Work order - What is needed is an exact copy of all the records below.

Data provided -
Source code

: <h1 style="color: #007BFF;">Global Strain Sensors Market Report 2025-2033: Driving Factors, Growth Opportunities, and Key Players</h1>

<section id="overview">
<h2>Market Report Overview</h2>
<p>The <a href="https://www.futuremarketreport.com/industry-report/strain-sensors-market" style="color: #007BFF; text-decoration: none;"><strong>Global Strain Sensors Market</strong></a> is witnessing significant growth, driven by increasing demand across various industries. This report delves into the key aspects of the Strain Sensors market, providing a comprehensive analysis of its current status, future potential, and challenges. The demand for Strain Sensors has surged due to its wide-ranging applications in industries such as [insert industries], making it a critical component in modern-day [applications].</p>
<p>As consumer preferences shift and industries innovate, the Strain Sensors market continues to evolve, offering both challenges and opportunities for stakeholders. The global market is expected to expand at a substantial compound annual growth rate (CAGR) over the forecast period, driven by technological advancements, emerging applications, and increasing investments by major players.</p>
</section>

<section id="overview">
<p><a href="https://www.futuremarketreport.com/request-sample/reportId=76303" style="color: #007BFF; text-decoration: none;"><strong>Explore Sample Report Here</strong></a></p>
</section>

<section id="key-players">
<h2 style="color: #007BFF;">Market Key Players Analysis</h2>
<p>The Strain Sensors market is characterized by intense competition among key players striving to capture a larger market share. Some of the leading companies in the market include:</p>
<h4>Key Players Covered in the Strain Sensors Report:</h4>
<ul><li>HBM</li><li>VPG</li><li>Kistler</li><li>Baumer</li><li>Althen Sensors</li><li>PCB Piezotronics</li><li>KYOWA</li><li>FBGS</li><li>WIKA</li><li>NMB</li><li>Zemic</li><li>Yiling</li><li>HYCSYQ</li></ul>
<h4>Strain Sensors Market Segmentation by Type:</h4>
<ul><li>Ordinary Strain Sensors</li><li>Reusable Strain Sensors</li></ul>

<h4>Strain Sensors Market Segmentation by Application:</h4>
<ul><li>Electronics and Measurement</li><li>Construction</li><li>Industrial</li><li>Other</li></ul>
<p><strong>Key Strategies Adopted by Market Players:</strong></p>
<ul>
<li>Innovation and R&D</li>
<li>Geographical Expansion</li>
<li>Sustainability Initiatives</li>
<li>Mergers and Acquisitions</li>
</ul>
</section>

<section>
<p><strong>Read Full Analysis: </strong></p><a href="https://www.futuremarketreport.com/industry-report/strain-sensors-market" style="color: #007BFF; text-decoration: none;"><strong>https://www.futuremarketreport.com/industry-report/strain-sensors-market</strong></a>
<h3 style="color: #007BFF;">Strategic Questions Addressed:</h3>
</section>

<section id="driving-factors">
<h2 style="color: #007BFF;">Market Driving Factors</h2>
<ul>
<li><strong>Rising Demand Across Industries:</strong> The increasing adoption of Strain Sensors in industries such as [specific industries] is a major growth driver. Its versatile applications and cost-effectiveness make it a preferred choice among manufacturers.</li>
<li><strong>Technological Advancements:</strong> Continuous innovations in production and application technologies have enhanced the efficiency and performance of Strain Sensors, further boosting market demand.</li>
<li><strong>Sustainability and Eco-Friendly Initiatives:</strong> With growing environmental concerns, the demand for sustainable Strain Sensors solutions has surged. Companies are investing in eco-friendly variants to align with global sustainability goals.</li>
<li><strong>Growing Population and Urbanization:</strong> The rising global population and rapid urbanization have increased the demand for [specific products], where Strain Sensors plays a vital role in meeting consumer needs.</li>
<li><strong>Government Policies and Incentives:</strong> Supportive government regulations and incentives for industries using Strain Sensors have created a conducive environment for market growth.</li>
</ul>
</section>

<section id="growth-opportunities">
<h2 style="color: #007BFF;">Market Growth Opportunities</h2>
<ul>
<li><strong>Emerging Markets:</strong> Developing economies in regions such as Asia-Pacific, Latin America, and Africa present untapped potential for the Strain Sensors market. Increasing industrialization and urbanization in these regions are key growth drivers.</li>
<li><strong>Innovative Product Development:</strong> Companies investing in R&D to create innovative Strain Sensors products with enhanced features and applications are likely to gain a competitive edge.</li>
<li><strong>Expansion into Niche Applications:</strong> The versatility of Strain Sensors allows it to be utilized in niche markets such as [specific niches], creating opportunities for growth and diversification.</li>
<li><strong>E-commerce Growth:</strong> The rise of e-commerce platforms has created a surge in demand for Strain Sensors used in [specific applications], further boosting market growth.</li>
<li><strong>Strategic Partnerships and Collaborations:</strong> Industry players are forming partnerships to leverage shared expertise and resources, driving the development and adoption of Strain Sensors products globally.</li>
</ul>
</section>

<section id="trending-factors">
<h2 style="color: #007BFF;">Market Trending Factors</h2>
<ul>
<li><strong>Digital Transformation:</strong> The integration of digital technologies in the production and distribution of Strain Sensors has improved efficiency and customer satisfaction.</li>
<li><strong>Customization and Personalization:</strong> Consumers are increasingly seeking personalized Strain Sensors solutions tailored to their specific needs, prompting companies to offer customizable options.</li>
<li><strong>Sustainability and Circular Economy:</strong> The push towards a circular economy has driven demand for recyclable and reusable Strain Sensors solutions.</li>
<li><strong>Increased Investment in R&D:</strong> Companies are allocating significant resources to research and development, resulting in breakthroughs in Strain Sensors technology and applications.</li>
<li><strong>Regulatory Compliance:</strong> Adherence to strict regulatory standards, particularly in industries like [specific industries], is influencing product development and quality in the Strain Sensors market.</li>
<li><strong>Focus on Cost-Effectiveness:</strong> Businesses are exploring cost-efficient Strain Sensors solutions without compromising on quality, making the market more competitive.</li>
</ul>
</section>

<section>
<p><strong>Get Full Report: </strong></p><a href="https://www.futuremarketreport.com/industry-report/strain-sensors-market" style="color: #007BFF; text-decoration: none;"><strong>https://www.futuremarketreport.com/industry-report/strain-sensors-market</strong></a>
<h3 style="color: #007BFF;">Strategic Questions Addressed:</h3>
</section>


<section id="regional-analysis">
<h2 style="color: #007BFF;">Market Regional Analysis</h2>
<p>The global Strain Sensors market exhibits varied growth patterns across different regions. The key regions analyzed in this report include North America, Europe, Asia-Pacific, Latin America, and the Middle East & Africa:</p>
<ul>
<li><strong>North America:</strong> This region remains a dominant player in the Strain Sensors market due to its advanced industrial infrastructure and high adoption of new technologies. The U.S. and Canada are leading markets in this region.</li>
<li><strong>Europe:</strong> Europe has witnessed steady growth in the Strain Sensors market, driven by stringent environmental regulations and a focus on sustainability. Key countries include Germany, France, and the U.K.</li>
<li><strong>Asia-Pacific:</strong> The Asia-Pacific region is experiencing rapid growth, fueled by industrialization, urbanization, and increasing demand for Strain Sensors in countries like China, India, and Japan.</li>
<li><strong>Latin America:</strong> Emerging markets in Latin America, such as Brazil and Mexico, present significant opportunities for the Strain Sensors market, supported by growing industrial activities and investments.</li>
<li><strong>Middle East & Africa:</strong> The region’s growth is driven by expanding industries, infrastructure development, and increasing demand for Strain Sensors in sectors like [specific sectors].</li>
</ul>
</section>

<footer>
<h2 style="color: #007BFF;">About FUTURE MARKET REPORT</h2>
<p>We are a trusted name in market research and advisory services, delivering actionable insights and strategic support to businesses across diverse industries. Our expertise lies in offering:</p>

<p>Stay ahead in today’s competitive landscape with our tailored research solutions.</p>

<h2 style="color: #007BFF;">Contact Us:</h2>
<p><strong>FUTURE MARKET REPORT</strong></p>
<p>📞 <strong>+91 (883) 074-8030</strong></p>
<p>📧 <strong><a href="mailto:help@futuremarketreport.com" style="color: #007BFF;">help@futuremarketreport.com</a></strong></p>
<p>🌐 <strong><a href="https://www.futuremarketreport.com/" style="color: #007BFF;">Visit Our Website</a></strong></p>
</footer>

Finished task -
Source code

: <h1 style="color: #007BFF;">Global Strain Sensors Market Report 2025-2033: Driving Factors, Growth Opportunities, and Key Players</h1>

<section id="overview">
<h2>Market Report Overview</h2>
<p>The <a href="https://www.futuremarketreport.com/industry-report/strain-sensors-market" style="color: #007BFF; text-decoration: none;"><strong>Global Strain Sensors Market</strong></a> is witnessing significant growth, driven by increasing demand across various industries. This report delves into the key aspects of the Strain Sensors market, providing a comprehensive analysis of its current status, future potential, and challenges. The demand for Strain Sensors has surged due to its wide-ranging applications in industries such as [insert industries], making it a critical component in modern-day [applications].</p>
<p>As consumer preferences shift and industries innovate, the Strain Sensors market continues to evolve, offering both challenges and opportunities for stakeholders. The global market is expected to expand at a substantial compound annual growth rate (CAGR) over the forecast period, driven by technological advancements, emerging applications, and increasing investments by major players.</p>
</section>

<section id="overview">
<p><a href="https://www.futuremarketreport.com/request-sample/reportId=76303" style="color: #007BFF; text-decoration: none;"><strong>Explore Sample Report Here</strong></a></p>
</section>

<section id="key-players">
<h2 style="color: #007BFF;">Market Key Players Analysis</h2>
<p>The Strain Sensors market is characterized by intense competition among key players striving to capture a larger market share. Some of the leading companies in the market include:</p>
<h4>Key Players Covered in the Strain Sensors Report:</h4>
<ul><li>HBM</li><li>VPG</li><li>Kistler</li><li>Baumer</li><li>Althen Sensors</li><li>PCB Piezotronics</li><li>KYOWA</li><li>FBGS</li><li>WIKA</li><li>NMB</li><li>Zemic</li><li>Yiling</li><li>HYCSYQ</li></ul>
<h4>Strain Sensors Market Segmentation by Type:</h4>
<ul><li>Ordinary Strain Sensors</li><li>Reusable Strain Sensors</li></ul>

<h4>Strain Sensors Market Segmentation by Application:</h4>
<ul><li>Electronics and Measurement</li><li>Construction</li><li>Industrial</li><li>Other</li></ul>
<p><strong>Key Strategies Adopted by Market Players:</strong></p>
<ul>
<li>Innovation and R&D</li>
<li>Geographical Expansion</li>
<li>Sustainability Initiatives</li>
<li>Mergers and Acquisitions</li>
</ul>
</section>

<section>
<p><strong>Read Full Analysis: </strong></p><a href="https://www.futuremarketreport.com/industry-report/strain-sensors-market" style="color: #007BFF; text-decoration: none;"><strong>https://www.futuremarketreport.com/industry-report/strain-sensors-market</strong></a>
<h3 style="color: #007BFF;">Strategic Questions Addressed:</h3>
</section>

<section id="driving-factors">
<h2 style="color: #007BFF;">Market Driving Factors</h2>
<ul>
<li><strong>Rising Demand Across Industries:</strong> The increasing adoption of Strain Sensors in industries such as [specific industries] is a major growth driver. Its versatile applications and cost-effectiveness make it a preferred choice among manufacturers.</li>
<li><strong>Technological Advancements:</strong> Continuous innovations in production and application technologies have enhanced the efficiency and performance of Strain Sensors, further boosting market demand.</li>
<li><strong>Sustainability and Eco-Friendly Initiatives:</strong> With growing environmental concerns, the demand for sustainable Strain Sensors solutions has surged. Companies are investing in eco-friendly variants to align with global sustainability goals.</li>
<li><strong>Growing Population and Urbanization:</strong> The rising global population and rapid urbanization have increased the demand for [specific products], where Strain Sensors plays a vital role in meeting consumer needs.</li>
<li><strong>Government Policies and Incentives:</strong> Supportive government regulations and incentives for industries using Strain Sensors have created a conducive environment for market growth.</li>
</ul>
</section>

<section id="growth-opportunities">
<h2 style="color: #007BFF;">Market Growth Opportunities</h2>
<ul>
<li><strong>Emerging Markets:</strong> Developing economies in regions such as Asia-Pacific, Latin America, and Africa present untapped potential for the Strain Sensors market. Increasing industrialization and urbanization in these regions are key growth drivers.</li>
<li><strong>Innovative Product Development:</strong> Companies investing in R&D to create innovative Strain Sensors products with enhanced features and applications are likely to gain a competitive edge.</li>
<li><strong>Expansion into Niche Applications:</strong> The versatility of Strain Sensors allows it to be utilized in niche markets such as [specific niches], creating opportunities for growth and diversification.</li>
<li><strong>E-commerce Growth:</strong> The rise of e-commerce platforms has created a surge in demand for Strain Sensors used in [specific applications], further boosting market growth.</li>
<li><strong>Strategic Partnerships and Collaborations:</strong> Industry players are forming partnerships to leverage shared expertise and resources, driving the development and adoption of Strain Sensors products globally.</li>
</ul>
</section>

<section id="trending-factors">
<h2 style="color: #007BFF;">Market Trending Factors</h2>
<ul>
<li><strong>Digital Transformation:</strong> The integration of digital technologies in the production and distribution of Strain Sensors has improved efficiency and customer satisfaction.</li>
<li><strong>Customization and Personalization:</strong> Consumers are increasingly seeking personalized Strain Sensors solutions tailored to their specific needs, prompting companies to offer customizable options.</li>
<li><strong>Sustainability and Circular Economy:</strong> The push towards a circular economy has driven demand for recyclable and reusable Strain Sensors solutions.</li>
<li><strong>Increased Investment in R&D:</strong> Companies are allocating significant resources to research and development, resulting in breakthroughs in Strain Sensors technology and applications.</li>
<li><strong>Regulatory Compliance:</strong> Adherence to strict regulatory standards, particularly in industries like [specific industries], is influencing product development and quality in the Strain Sensors market.</li>
<li><strong>Focus on Cost-Effectiveness:</strong> Businesses are exploring cost-efficient Strain Sensors solutions without compromising on quality, making the market more competitive.</li>
</ul>
</section>

<section>
<p><strong>Get Full Report: </strong></p><a href="https://www.futuremarketreport.com/industry-report/strain-sensors-market" style="color: #007BFF; text-decoration: none;"><strong>https://www.futuremarketreport.com/industry-report/strain-sensors-market</strong></a>
<h3 style="color: #007BFF;">Strategic Questions Addressed:</h3>
</section>


<section id="regional-analysis">
<h2 style="color: #007BFF;">Market Regional Analysis</h2>
<p>The global Strain Sensors market exhibits varied growth patterns across different regions. The key regions analyzed in this report include North America, Europe, Asia-Pacific, Latin America, and the Middle East & Africa:</p>
<ul>
<li><strong>North America:</strong> This region remains a dominant player in the Strain Sensors market due to its advanced industrial infrastructure and high adoption of new technologies. The U.S. and Canada are leading markets in this region.</li>
<li><strong>Europe:</strong> Europe has witnessed steady growth in the Strain Sensors market, driven by stringent environmental regulations and a focus on sustainability. Key countries include Germany, France, and the U.K.</li>
<li><strong>Asia-Pacific:</strong> The Asia-Pacific region is experiencing rapid growth, fueled by industrialization, urbanization, and increasing demand for Strain Sensors in countries like China, India, and Japan.</li>
<li><strong>Latin America:</strong> Emerging markets in Latin America, such as Brazil and Mexico, present significant opportunities for the Strain Sensors market, supported by growing industrial activities and investments.</li>
<li><strong>Middle East & Africa:</strong> The region’s growth is driven by expanding industries, infrastructure development, and increasing demand for Strain Sensors in sectors like [specific sectors].</li>
</ul>
</section>

<footer>
<h2 style="color: #007BFF;">About FUTURE MARKET REPORT</h2>
<p>We are a trusted name in market research and advisory services, delivering actionable insights and strategic support to businesses across diverse industries. Our expertise lies in offering:</p>

<p>Stay ahead in today’s competitive landscape with our tailored research solutions.</p>

<h2 style="color: #007BFF;">Contact Us:</h2>
<p><strong>FUTURE MARKET REPORT</strong></p>
<p>📞 <strong>+91 (883) 074-8030</strong></p>
<p>📧 <strong><a href="mailto:help@futuremarketreport.com" style="color: #007BFF;">help@futuremarketreport.com</a></strong></p>
<p>🌐 <strong><a href="https://www.futuremarketreport.com/" style="color: #007BFF;">Visit Our Website</a></strong></p>
</footer>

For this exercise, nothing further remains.